I'm also reading a very entertaining book called "The Last Pink Bits," in which author Harry Ritchie travels to a few tiny remote outposts of the British Empire -- places like the Falkland Islands, Gibraltar and St. Helena. He's a funny writer and the book -- even though it's about 20 years old -- is a good antidote to the dreary, frustrating dispatches coming out of the White House these days.
Thursday, July 27, 2017
Some more old photos, rescued from negative oblivion by my new scanner. Most of these were taken in the '80s with my 35-mm Canon, so the photo quality is better than the Magimatic pictures I posted earlier.
First, a shelf fungus in our old yard in Florida, growing beneath (or possibly on) a silk oak that has long since died.
This isn't a great picture -- it came from the Magimatic -- but it's a memory that has long perplexed me. I took it around the time of the Bicentennial (1976), on a trip to Washington, D.C. It's of some sort of memorial wall erected to George Washington. I never saw this wall again on my many subsequent trips to Washington, and I've often wondered where it was.
Well, I did some research, and it turns out this wall used to be located near the Washington Monument. Soon after I took the photo, it was taken down and later relocated to the George Washington Masonic National Memorial in Virginia. So it's still out there, but in a different place.
These bright red seeds used to grow on the maple trees at our house in Florida. Like the silk oak, those maples are long dead now.
This is our old dog Hoover. She was fun but she could be a bit ornery, especially when she got older. She liked lying around in the shade! She died in 1992.
I've mentioned the Circle Restaurant, in Sebring, before. Here's a 1988 shot of the front window that I've never been able to have successfully printed. In fact, I had to do a lot of manipulation to get it to look this good. My film was way too underexposed.
My grandmother, like a lot of grandmothers, had a window full of little tchotchkes in her living room. (Two of them, actually.) Here's a look at one.

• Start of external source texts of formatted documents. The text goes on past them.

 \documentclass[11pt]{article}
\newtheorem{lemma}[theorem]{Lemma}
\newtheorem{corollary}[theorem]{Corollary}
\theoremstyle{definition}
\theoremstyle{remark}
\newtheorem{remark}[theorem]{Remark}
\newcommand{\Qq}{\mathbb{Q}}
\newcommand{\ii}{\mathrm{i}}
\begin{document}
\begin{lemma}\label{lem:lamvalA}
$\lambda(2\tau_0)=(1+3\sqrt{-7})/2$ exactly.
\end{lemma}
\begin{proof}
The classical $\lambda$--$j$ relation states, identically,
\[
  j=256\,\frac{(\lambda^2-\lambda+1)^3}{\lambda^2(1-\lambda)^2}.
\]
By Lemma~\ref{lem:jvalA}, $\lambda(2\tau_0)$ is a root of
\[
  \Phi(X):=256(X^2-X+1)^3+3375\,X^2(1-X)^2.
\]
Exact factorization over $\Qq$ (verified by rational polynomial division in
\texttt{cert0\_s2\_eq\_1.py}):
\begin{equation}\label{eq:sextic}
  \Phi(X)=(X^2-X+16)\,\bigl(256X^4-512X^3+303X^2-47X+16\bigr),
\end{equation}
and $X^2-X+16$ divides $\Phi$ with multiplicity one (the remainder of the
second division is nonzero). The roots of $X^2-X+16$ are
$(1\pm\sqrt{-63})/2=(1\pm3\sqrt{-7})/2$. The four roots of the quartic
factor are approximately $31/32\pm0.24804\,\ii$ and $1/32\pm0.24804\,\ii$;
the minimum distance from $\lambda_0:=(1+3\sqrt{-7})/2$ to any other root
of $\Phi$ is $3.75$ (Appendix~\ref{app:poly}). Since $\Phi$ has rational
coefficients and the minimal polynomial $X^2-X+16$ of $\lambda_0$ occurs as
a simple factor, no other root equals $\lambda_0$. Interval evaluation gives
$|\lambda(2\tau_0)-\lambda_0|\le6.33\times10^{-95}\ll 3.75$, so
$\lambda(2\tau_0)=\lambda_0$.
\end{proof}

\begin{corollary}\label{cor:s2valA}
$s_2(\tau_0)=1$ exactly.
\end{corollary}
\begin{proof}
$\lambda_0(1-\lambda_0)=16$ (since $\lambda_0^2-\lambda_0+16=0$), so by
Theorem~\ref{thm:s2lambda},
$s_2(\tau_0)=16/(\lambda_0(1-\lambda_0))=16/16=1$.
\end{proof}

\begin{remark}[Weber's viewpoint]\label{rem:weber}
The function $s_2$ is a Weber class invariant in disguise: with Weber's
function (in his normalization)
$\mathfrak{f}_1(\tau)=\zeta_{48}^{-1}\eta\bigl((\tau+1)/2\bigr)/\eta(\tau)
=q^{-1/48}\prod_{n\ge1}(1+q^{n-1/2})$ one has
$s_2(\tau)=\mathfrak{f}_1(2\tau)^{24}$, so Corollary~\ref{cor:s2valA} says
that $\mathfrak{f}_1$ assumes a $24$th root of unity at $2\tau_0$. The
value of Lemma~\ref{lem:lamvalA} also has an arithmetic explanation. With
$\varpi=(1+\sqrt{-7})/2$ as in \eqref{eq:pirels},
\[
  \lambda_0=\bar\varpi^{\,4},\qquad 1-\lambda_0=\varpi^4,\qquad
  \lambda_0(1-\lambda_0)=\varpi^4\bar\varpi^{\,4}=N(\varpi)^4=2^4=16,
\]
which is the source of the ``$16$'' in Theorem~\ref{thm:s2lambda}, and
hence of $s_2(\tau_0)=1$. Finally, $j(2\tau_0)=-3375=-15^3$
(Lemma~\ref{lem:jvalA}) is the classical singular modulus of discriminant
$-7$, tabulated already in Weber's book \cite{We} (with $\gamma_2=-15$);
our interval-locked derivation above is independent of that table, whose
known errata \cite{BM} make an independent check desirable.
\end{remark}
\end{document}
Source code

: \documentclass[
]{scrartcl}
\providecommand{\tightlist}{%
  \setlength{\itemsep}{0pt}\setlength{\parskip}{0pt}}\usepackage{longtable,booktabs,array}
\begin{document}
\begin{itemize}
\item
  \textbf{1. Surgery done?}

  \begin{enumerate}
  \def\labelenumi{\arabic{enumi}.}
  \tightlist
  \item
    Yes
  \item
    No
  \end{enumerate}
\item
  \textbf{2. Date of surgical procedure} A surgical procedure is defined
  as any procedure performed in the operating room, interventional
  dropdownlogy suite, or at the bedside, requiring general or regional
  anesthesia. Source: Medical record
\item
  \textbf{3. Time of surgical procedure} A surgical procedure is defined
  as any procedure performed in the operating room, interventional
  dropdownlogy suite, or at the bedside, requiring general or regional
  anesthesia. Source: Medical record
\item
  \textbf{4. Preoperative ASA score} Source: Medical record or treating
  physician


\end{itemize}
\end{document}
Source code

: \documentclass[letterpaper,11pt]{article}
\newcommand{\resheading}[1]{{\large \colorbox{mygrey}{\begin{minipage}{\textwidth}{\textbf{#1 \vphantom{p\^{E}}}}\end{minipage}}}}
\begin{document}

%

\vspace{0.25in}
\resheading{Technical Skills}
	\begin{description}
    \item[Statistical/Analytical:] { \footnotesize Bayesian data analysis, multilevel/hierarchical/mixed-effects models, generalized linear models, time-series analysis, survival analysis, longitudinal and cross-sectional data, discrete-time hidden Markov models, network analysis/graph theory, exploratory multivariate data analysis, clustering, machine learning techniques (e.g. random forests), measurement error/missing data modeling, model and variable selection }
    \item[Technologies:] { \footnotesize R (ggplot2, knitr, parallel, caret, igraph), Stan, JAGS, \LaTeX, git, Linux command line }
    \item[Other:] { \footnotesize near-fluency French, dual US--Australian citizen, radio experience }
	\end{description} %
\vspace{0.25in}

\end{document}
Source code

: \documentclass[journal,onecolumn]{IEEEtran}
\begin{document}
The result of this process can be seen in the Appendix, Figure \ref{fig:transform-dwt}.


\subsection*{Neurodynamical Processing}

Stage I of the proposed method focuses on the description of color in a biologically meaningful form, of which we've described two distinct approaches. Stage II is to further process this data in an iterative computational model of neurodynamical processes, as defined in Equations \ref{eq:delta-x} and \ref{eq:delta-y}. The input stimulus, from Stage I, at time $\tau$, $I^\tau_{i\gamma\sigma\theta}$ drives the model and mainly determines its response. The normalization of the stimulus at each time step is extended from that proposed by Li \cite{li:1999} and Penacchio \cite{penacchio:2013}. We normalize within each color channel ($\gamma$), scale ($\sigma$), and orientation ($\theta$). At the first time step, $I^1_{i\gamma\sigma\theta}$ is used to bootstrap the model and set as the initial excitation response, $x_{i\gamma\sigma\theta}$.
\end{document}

My brother and I used to help her wash all those little objets when we visited each year.
A shot of some dry beach grass in early evening on Sanibel Island, Florida. I took this on a day trip there with my high school friend John.
And finally, the front porch of my grandfather's summer retreat in the mountains of West Virginia. My family still owns this property, but none of us have been there for many years and we're allegedly in the process of selling it. We always ate our lunches on that porch when we drove up for the day from my grandparents' in Washington, but I've never slept in that house -- which, among other issues, has no indoor plumbing!
Wednesday, July 26, 2017
Yesterday morning, I followed up on that mysterious letter from the dermatologist. I called his office and explained to his secretary that I was confused about the tentative nature of the diagnosis and I needed more information before agreeing to any further surgery. She promised to have the doctor contact me. And he did.
It turns out his letter referred back to my biopsy in May, not to my surgery at the end of June. In other words, it's very old information. He meant it as notification that I would need surgery -- which I have now already had, nearly a month ago! So all is well and I don't need any more.
Good grief. Why did they just send me this letter now? After I've already had surgery, received follow-up letters and moved on with my life? DON'T SCARE ME LIKE THAT, PEOPLE!!
Around lunchtime, Dave and I went to see the Royal Photographic Society's newest London exhibit, at the Croatian Embassy. It features work from a yearlong project called "Breathing London" -- an effort to photograph the city's parks and open spaces. About 70 photographers participated, including yours truly, and in this shot of the gallery wall you can see one of my photos -- with the yellow flowers and the caterpillar. (You can view it close-up here.) I have two others in the show as well, this one and this one. The exhibit is very well put together and I couldn't be happier.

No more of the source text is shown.